Each line below that carries the string "queen" must appear in the answer.

(Dataset excerpts Opens)

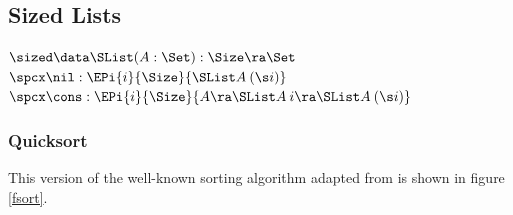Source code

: \clearpage

\subsection{Sized Lists}
\begin{bsp}
$\sized \data \SList ( A : \Set ) : \Size \ra \Set $ \\
$\spcx \nil : \EPi{i}{\Size}{ \SList A \: (\s i)} $\\
$\spcx \cons : \EPi{i}{\Size}{ A \ra \SList A \: i \ra \SList A \: (\s i)} $
\end{bsp}

\subsubsection{Quicksort}
This version of the well-known sorting algorithm adapted from \cite{abel:rairo04} is shown in figure \ref{fsort}.

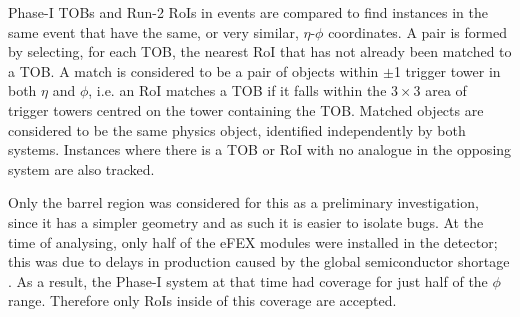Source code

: 
Phase-I \acp{TOB} and Run-2 \acp{RoI} in events are compared to find instances
in the same event that have the same, or very similar, $\eta$-$\phi$
coordinates. 
A pair is formed by selecting, for each \ac{TOB}, the nearest \ac{RoI} that
has not already been matched to a \ac{TOB}.
A match is considered to be a pair of objects within $\pm$1 trigger
tower in both $\eta$ and $\phi$, i.e. an \ac{RoI} matches a \ac{TOB} if it falls
within the $3\times3$ area of trigger towers centred on the tower containing the
\ac{TOB}. Matched objects are considered to be the same physics object,
identified independently by both systems. 
%
Instances where there is a \ac{TOB} or \ac{RoI} with no analogue in the opposing
system are also tracked.
%

Only the barrel region was considered for this as a preliminary investigation,
since it has a simpler geometry and as such it is easier to isolate bugs. At the
time of analysing, only half of the eFEX modules were installed in the detector;
this was due to delays in production caused by the global semiconductor shortage
\cite{Sweney2021}. As a result, the Phase-I system at that time had coverage for
just half of the $\phi$ range. Therefore only \acp{RoI} inside of this coverage
are accepted.
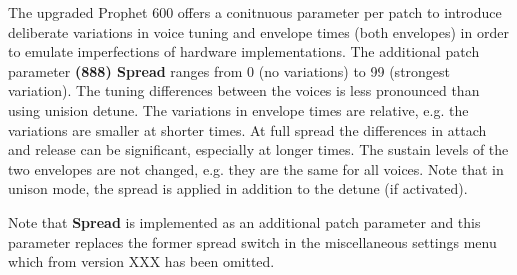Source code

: The upgraded Prophet 600 offers a conitnuous parameter per patch to introduce deliberate variations in voice tuning and envelope times (both envelopes) in  order to emulate imperfections of hardware implementations. The additional patch parameter \textbf{(888) Spread} ranges from 0 (no variations) to 99 (strongest variation). The tuning differences between the voices is less pronounced than using unision detune. The variations in envelope times are relative, e.g. the variations are smaller at shorter times. At full spread the differences in attach and release can be significant, especially at longer times. The sustain levels of the two envelopes are not changed, e.g. they are the same for all voices. Note that in unison mode, the spread is applied in addition to the detune (if activated). 

Note that \textbf{Spread} is implemented as an additional patch parameter and this parameter replaces the former spread switch in the miscellaneous settings menu which from version XXX has been omitted.
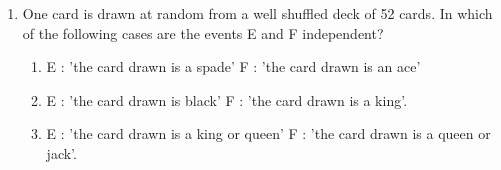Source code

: \renewcommand{\theequation}{\theenumi}
\begin{enumerate}[label=\thesection.\arabic*.,ref=\thesection.\theenumi]
\item One card is drawn at random from a well
shuffled deck of 52 cards. In which of the
following cases are the events E and F
independent?
\begin{enumerate}
\item E : ’the card drawn is a spade’ F : ’the
card drawn is an ace’
\item E : ’the card drawn is black’ F : ’the card
drawn is a king’.
\item E : ’the card drawn is a king or queen’ F
: ’the card drawn is a queen or jack’.
\end{enumerate}

\end{enumerate}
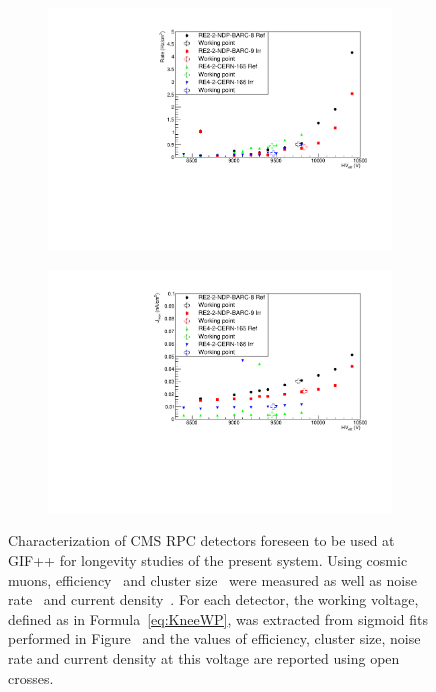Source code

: \begin{figure}[H]
\begin{subfigure}{0.5\linewidth}
    		\includegraphics[width = 0.7\plotwidth]{fig/chapt5/Consolidation-Noise-Rate.pdf}
        	\caption{\label{fig:consolidation:C}}
    	\end{subfigure}
    	\begin{subfigure}{0.5\linewidth}
			\centering
    		\includegraphics[width = 0.7\plotwidth]{fig/chapt5/Consolidation-Current-Density.pdf}
        	\caption{\label{fig:consolidation:D}}
    	\end{subfigure}
		\caption{\label{fig:consolidation} Characterization of CMS RPC detectors foreseen to be used at GIF++ for longevity studies of the present system. Using cosmic muons, efficiency~ and cluster size~ were measured as well as noise rate~ and current density~. For each detector, the working voltage, defined as in Formula~\ref{eq:KneeWP}, was extracted from sigmoid fits performed in Figure~ and the values of efficiency, cluster size, noise rate and current density at this voltage are reported using open crosses.}
	\end{figure}
	
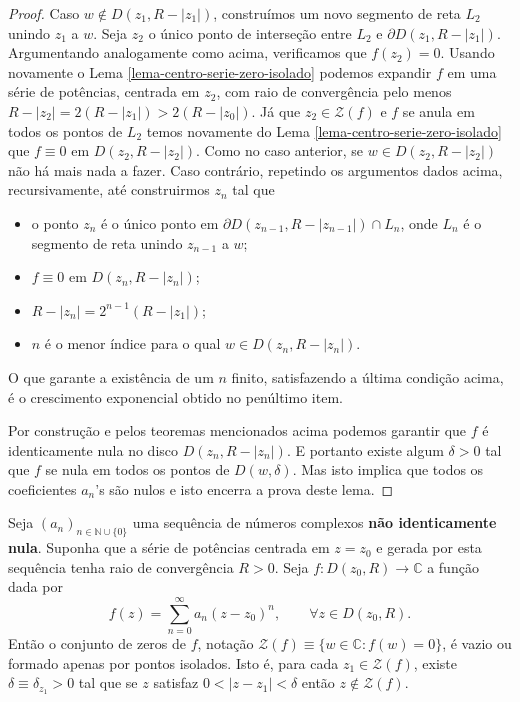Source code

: \begin{proof}
Caso $w\notin D(z_1,R-|z_1|)$, construímos um novo segmento de reta $L_2$
unindo $z_1$ a $w$. Seja $z_2$ o único ponto de interseção entre $L_2$
e $\partial D(z_1,R-|z_1|)$. Argumentando analogamente como acima, verificamos
que $f(z_2)=0$. Usando novamente o Lema \ref{lema-centro-serie-zero-isolado} 
podemos expandir $f$ em uma série de potências, centrada em $z_2$, 
com raio de convergência pelo menos $R-|z_2| = 2(R-|z_1|)>2(R-|z_0|)$.
Já que $z_2\in\mathcal{Z}(f)$ e $f$ se anula em todos os pontos de $L_2$
temos novamente do Lema \ref{lema-centro-serie-zero-isolado} que 
$f\equiv 0$ em $D(z_2,R-|z_2|)$. Como no caso anterior,
se $w\in D(z_2,R-|z_2|)$ não há mais nada a fazer. Caso contrário, 
repetindo os argumentos dados acima, recursivamente, 
até construirmos $z_n$ tal que 
\begin{itemize}
\item
o ponto $z_n$ é o único ponto em $\partial D(z_{n-1},R-|z_{n-1}|)\cap L_n$,
onde $L_n$ é o segmento de reta unindo $z_{n-1}$ a $w$;

\item $f\equiv 0$ em  $D(z_{n},R-|z_{n}|)$;

\item $R-|z_n|= 2^{n-1}(R-|z_1|)$;

\item  $n$ é o menor índice para o qual $w\in D(z_{n},R-|z_{n}|)$.
\end{itemize} 

O que garante a existência de um $n$ finito, satisfazendo a última condição
acima, é o crescimento exponencial obtido no penúltimo item. 

Por construção e pelos teoremas mencionados acima podemos garantir que 
$f$ é identicamente nula no disco $D(z_{n},R-|z_{n}|)$. E portanto
existe algum $\delta>0$ tal que $f$ se nula em todos
os pontos de $D(w,\delta)$. Mas isto implica que todos 
os coeficientes $a_n$'s são nulos e isto encerra a prova deste lema.
\end{proof}



\begin{teorema}
\label{teo-zeros-series-isolados}
Seja $(a_n)_{n\in\mathbb{N}\cup\{0\}}$ uma sequência de números complexos
\textbf{não identicamente nula}. Suponha que a série de potências 
centrada em $z=z_0$ e gerada por esta sequência tenha raio de convergência $R>0$. 
Seja $f:D(z_0,R)\to\mathbb{C}$ a função dada por
\[
f(z) = \sum_{n=0}^{\infty}a_n(z-z_0)^n, \qquad \forall z\in D(z_0,R).
\]
Então o conjunto de zeros de $f$, notação 
$\mathcal{Z}(f)\equiv \{w\in\mathbb{C}: f(w)=0\}$,
é vazio ou formado apenas por pontos isolados. Isto é, 
para cada $z_1\in \mathcal{Z}(f)$, existe $\delta\equiv\delta_{z_1}>0$ tal que 
se $z$ satisfaz $0<|z-z_1|<\delta$ então $z\notin \mathcal{Z}(f)$.
\end{teorema}


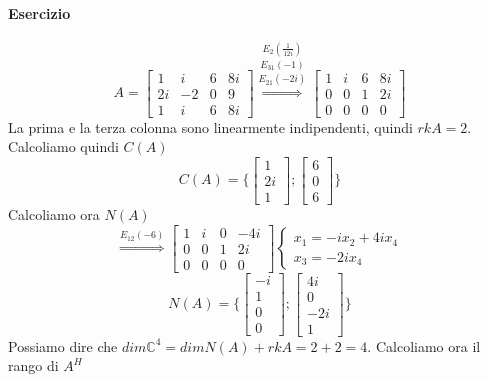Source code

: \documentclass[a4paper, 10pt]{article}
\begin{document}
	\paragraph*{Esercizio}
	\[ A = \begin{bmatrix} 1 & i & 6 & 8i \\ 2i & -2 & 0 & 9 \\ 1 & i & 6 & 8i \end{bmatrix} 
		\stackrel{E_2(\frac{1}{12i})}{\stackrel{E_{31}(-1)}{\stackrel{E_{21}(-2i)}{\Longrightarrow}}}
		\begin{bmatrix} 1 & i & 6 & 8i \\ 0 & 0 & 1 & 2i \\ 0 & 0 & 0 & 0 \end{bmatrix}
	\] La prima e la terza colonna sono linearmente indipendenti, quindi $rkA = 2$. Calcoliamo quindi $C(A)$
	\[ C(A) = \lbrace \begin{bmatrix} 1 \\ 2i \\ 1 \end{bmatrix} ; \begin{bmatrix} 6 \\ 0 \\ 6 \end{bmatrix} \rbrace \]
	Calcoliamo ora $N(A)$
	\[ \stackrel{E_{12}(-6)}{\Longrightarrow}\begin{bmatrix}
	1 & i & 0 & -4i \\ 0 & 0 & 1 & 2i \\ 0 & 0 & 0 & 0 
	\end{bmatrix} \begin{cases} x_1 = -ix_2 + 4ix_4 \\ x_3 = -2ix_4 \end{cases} \]
	\[ N(A) = \lbrace \begin{bmatrix} -i \\ 1 \\ 0 \\ 0 \end{bmatrix} ;
			 \begin{bmatrix} 4i \\ 0 \\ -2i \\ 1 \end{bmatrix} \rbrace
	 \]
	 Possiamo dire che $dim\mathbb{C}^4 = dimN(A) + rkA = 2 + 2 = 4$. Calcoliamo ora il rango di $A^H$
\end{document}
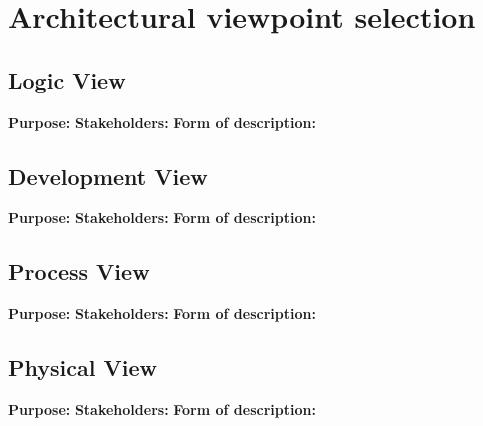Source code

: \section{Architectural viewpoint selection} 
\label{architecturalviewpointselection}


\subsection{Logic View}
{\bf Purpose: }
{\bf Stakeholders: }
{\bf Form of description: }

\subsection{Development View}
{\bf Purpose: }
{\bf Stakeholders: }
{\bf Form of description: }

\subsection{Process View}
{\bf Purpose: }
{\bf Stakeholders: }
{\bf Form of description: }

\subsection{Physical View}
{\bf Purpose: }
{\bf Stakeholders: }
{\bf Form of description: }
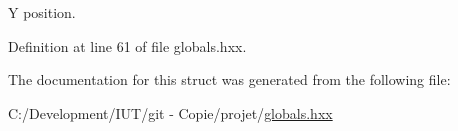 Y position. 



Definition at line 61 of file globals.\-hxx.



The documentation for this struct was generated from the following file\-:\begin{DoxyCompactItemize}
\item 
C\-:/\-Development/\-I\-U\-T/git -\/ Copie/projet/\hyperlink{globals_8hxx}{globals.\-hxx}\end{DoxyCompactItemize}
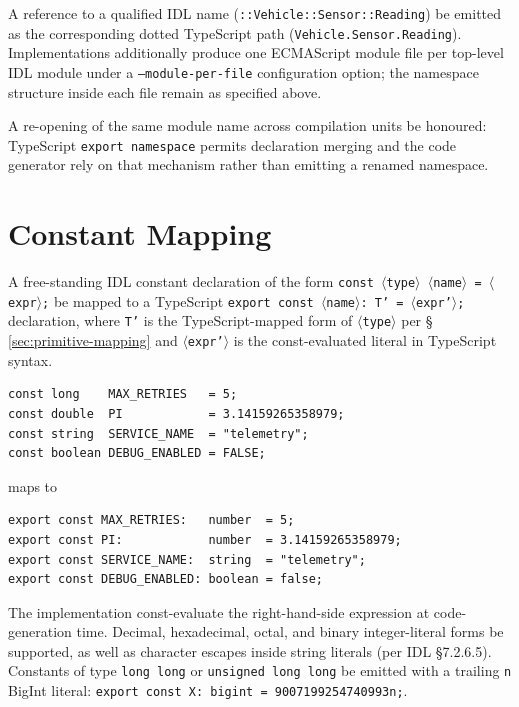 \documentclass{../styles/zerodds-vendor-spec}
\begin{document}
A reference to a qualified IDL name (\texttt{::Vehicle::Sensor::Reading})
 be emitted as the corresponding dotted TypeScript path
(\texttt{Vehicle.Sensor.Reading}). Implementations 
additionally produce one ECMAScript module file per top-level IDL
module under a \texttt{--module-per-file} configuration option; the
namespace structure inside each file  remain as
specified above.

A re-opening of the same module name across compilation units
 be honoured: TypeScript \texttt{export namespace}
permits declaration merging and the code generator 
rely on that mechanism rather than emitting a renamed namespace.

\section{Constant Mapping}\label{sec:constant-mapping}

A free-standing IDL constant declaration of the form
\texttt{const $\langle$type$\rangle$ $\langle$name$\rangle$\,=\,$\langle$expr$\rangle$;}
 be mapped to a TypeScript
\texttt{export const $\langle$name$\rangle$:\,T'\,=\,$\langle$expr'$\rangle$;}
declaration, where \texttt{T'} is the TypeScript-mapped form of
\texttt{$\langle$type$\rangle$} per
\S\,\ref{sec:primitive-mapping} and \texttt{$\langle$expr'$\rangle$}
is the const-evaluated literal in TypeScript syntax.

\begin{specexample}
\begin{lstlisting}
const long    MAX_RETRIES   = 5;
const double  PI            = 3.14159265358979;
const string  SERVICE_NAME  = "telemetry";
const boolean DEBUG_ENABLED = FALSE;
\end{lstlisting}
maps to
\begin{lstlisting}
export const MAX_RETRIES:   number  = 5;
export const PI:            number  = 3.14159265358979;
export const SERVICE_NAME:  string  = "telemetry";
export const DEBUG_ENABLED: boolean = false;
\end{lstlisting}
\end{specexample}

The implementation  const-evaluate the right-hand-side
expression at code-generation time. Decimal, hexadecimal, octal, and
binary integer-literal forms  be supported, as well as
character escapes inside string literals (per IDL §7.2.6.5).
Constants of type \texttt{long long} or \texttt{unsigned long long}
 be emitted with a trailing \texttt{n} BigInt literal:
\texttt{export const X: bigint = 9007199254740993n;}.
\end{document}

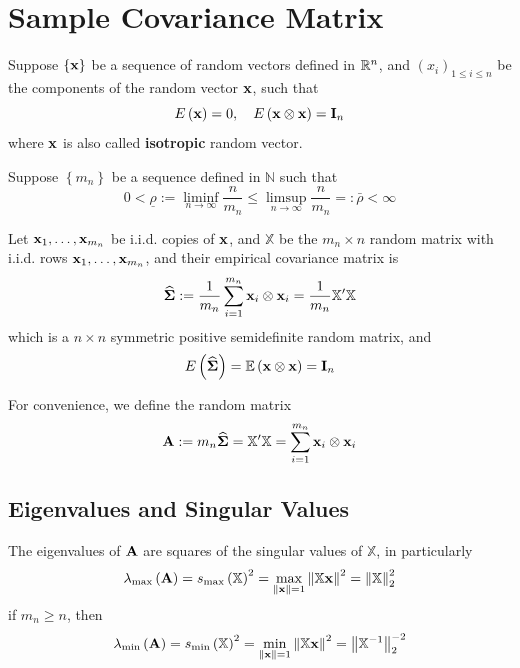 \chapter{Sample Covariance Matrix}

Suppose $\left\{{\bf x}\right\}$ be a sequence of random vectors defined in ${\mathbb R}^{n}$, and $\left(x_{i}\right)_{1\leq i\leq n}$ be the components of the random vector ${\bf x}$, such that
\begin{equation*}
	E\left({\bf x}\right)=0,\quad E\left({\bf x}\otimes{\bf x}\right)=\mathbf{I}_{n}
\end{equation*}
where ${\bf x}$ is also called \textbf{isotropic} random vector.

Suppose $\left\{m_{n}\right\}$ be a sequence defined in $\mathbb{N}$ such that
\begin{equation*}
	0<\underline{\rho}:=\liminf_{n\rightarrow\infty}\frac{n}{m_{n}}\leq\limsup_{n\rightarrow\infty}\frac{n}{m_{n}}=:\bar{\rho}<\infty
\end{equation*}

Let ${\bf x}_{1},\ldots,{\bf x}_{m_{n}}$ be i.i.d. copies of ${\bf x}$, and $\mathbb{X}$ be the $m_{n}\times n$ random matrix with i.i.d. rows ${\bf x}_{1},\ldots,{\bf x}_{m_{n}}$, and their empirical covariance matrix is
\begin{equation*}
	\widehat{\boldsymbol{\Sigma}}:=\frac{1}{m_{n}}\sum_{i=1}^{m_{n}}{\bf x}_{i}\otimes{\bf x}_{i}=\frac{1}{m_{n}}\mathbb{X}^{\prime}\mathbb{X}
\end{equation*}
which is a $n\times n$ symmetric positive semidefinite random matrix, and
\begin{equation*}
	E\left(\widehat{\boldsymbol{\Sigma}}\right)={\mathbb E}\left({\bf x}\otimes{\bf x}\right)=\mathbf{I}_{n}
\end{equation*}

For convenience, we define the random matrix
\begin{equation*}
	{\bf A}:=m_{n}\widehat{\boldsymbol{\Sigma}}=\mathbb{X}^{\prime}\mathbb{X}=\sum_{i=1}^{m_{n}}{\bf x}_{i}\otimes{\bf x}_{i}
\end{equation*}

\section{Eigenvalues and Singular Values}

\begin{theorem}
	The eigenvalues of ${\bf A}$ are squares of the singular values of $\mathbb{X}$, in particularly
	\begin{equation*}
		\lambda_{\max}\left({\bf A}\right)=s_{\max}\left(\mathbb{X}\right)^{2}=\max_{\|{\bf x}\|=1}\left\|\mathbb{X}{\bf x}\right\|^{2}=\left\|\mathbb{X}\right\|_{2}^{2}
	\end{equation*}
	if $m_{n}\geq n$, then
	\begin{equation*}
		\lambda_{\min}\left({\bf A}\right)=s_{\min}\left(\mathbb{X}\right)^{2}=\min_{\|{\bf x}\|=1}\left\|\mathbb{X}{\bf x}\right\|^{2}=\left\|\mathbb{X}^{-1}\right\|_{2}^{-2}
	\end{equation*}
\end{theorem}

(Dataset excerpts Closes)

## Exercise answer:
\item E : ’the card drawn is a king or queen’ F
: ’the card drawn is a queen or jack’.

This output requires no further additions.